Brent Scowcroft Center Resident Senior Fellow for Middle East Security Bilal Y. Saab
writes for World Politics Review
on why the power struggle between Iran and Saudi Arabia is the root cause of the failure to elect a new Lebanese president:
On June 18, Lebanese parliamentarians met for the seventh time to elect a new president but failed to do so. Speaker Nabih Berri had to postpone the session to July 2, cautioning against a prolonged presidential vacuum reminiscent of 2007-2008, when it took 20 sessions to settle on Michel Suleiman as a compromise choice. The immediate cause of the failure to choose a successor to Suleiman, whose term expired on May 25, is the boycott of the majority of parliamentarians belonging to the pro-Hezbollah March 8 alliance.
But the root causes of the crisis are external. They are linked to the regional power struggle between Iran and Saudi Arabia, the main outside backers, respectively, of the Shiite Hezbollah and its rival, the Sunni Future Movement. So long as Tehran and Riyadh disagree over who should occupy the presidential seat in Baabda Palace, Lebanon will be without a head of state.
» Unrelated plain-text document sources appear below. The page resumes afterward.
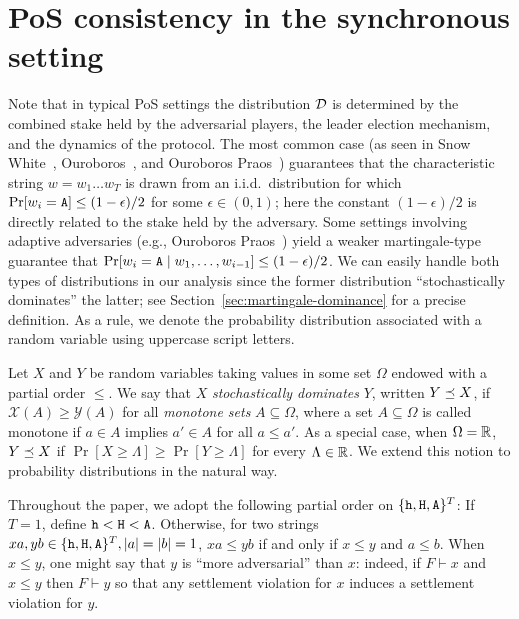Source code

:   \section{PoS consistency in the synchronous setting}\label{sec:main-thm-multihonest}
  Note that in typical PoS settings the distribution $\mathcal{D}$
  is determined by the combined stake held by the adversarial players,
  the leader election mechanism, and the dynamics of the protocol. The
  most common case (as seen in Snow White~\cite{SnowWhite},
  Ouroboros~\cite{Ouroboros}, and Ouroboros Praos~\cite{Praos})
  guarantees that the characteristic string $w = w_1 \ldots w_T$ is
  drawn from an i.i.d.\ distribution for which
  $\Pr[w_i = \mathtt{A}] \leq (1 - \epsilon)/2$ for some $\epsilon \in (0, 1)$;
  here the constant $(1-\epsilon)/2$ is directly related to the stake
  held by the adversary. Some settings involving adaptive adversaries
  (e.g., Ouroboros Praos~\cite{Praos}) yield a weaker martingale-type
  guarantee that
  $\Pr[w_i = \mathtt{A} \mid w_1, \ldots, w_{i-1}] \leq (1 - \epsilon)/2$.  We
  can easily handle both types of distributions in our analysis since
  the former distribution ``stochastically dominates'' the latter; 
  see Section~\ref{sec:martingale-dominance} for a precise definition.
  As a rule, we denote the
  probability distribution associated with a random variable using
  uppercase script letters. 
  \begin{definition}\label{def:dominance-mh} 
    Let $X$ and $Y$ be random variables taking values in some set $\Omega$ 
    endowed with a partial order $\leq$. 
    We say that $X$ \emph{stochastically dominates} $Y$, 
    written $Y \preceq X$, if 
    $
      \mathcal{X}(A) \geq \mathcal{Y}(A)
    $ 
    for all \emph{monotone sets} $A \subseteq \Omega$, 
    where a set $A \subseteq \Omega$ is called 
    monotone if $a \in A$ implies $a' \in A$ for all $a \leq a'$.
    As a special case, when $\Omega = \mathbb{R}$,  $Y \preceq X$ if
    $\Pr[X \geq \Lambda] \geq \Pr[Y \geq \Lambda]$
    for every $\Lambda \in \mathbb{R}$.  
    We extend this notion to probability
    distributions in the natural way.
  \end{definition}

  Throughout the paper, we adopt the following partial order on
  $\{\mathtt{h}, \mathtt{H}, \mathtt{A}\}^T$: If $T = 1$, define $\mathtt{h} < \mathtt{H} < \mathtt{A}$.  Otherwise,
  for two strings $xa, yb \in \{\mathtt{h}, \mathtt{H}, \mathtt{A}\}^T, |a| = |b| = 1$,
  $xa \leq yb$ if and only if $x \leq y$ and $a \leq b$. When
  $x \leq y$, one might say that $y$ is ``more adversarial'' than $x$:
  indeed, if $F \vdash x$ and $x \leq y$ then $F \vdash y$ so that any
  settlement violation for $x$ induces a settlement violation for $y$.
That the impasse has lasted so long is in some ways surprising. In February, Saudi Arabia and Iran, in a moment of realpolitik, came together to help form a new government in Beirut that included all the relevant Lebanese political factions. That Tammam Salam, and not some hard-line and partisan Sunni figure, was appointed as the new prime minister was indicative of the Saudis and Iranians’ mutual desire to shield Lebanon from the chaos and unrest in the region, especially next door in Syria. Salam was considered by many observers to be a relatively neutral, consensus candidate for Tehran and Riyadh.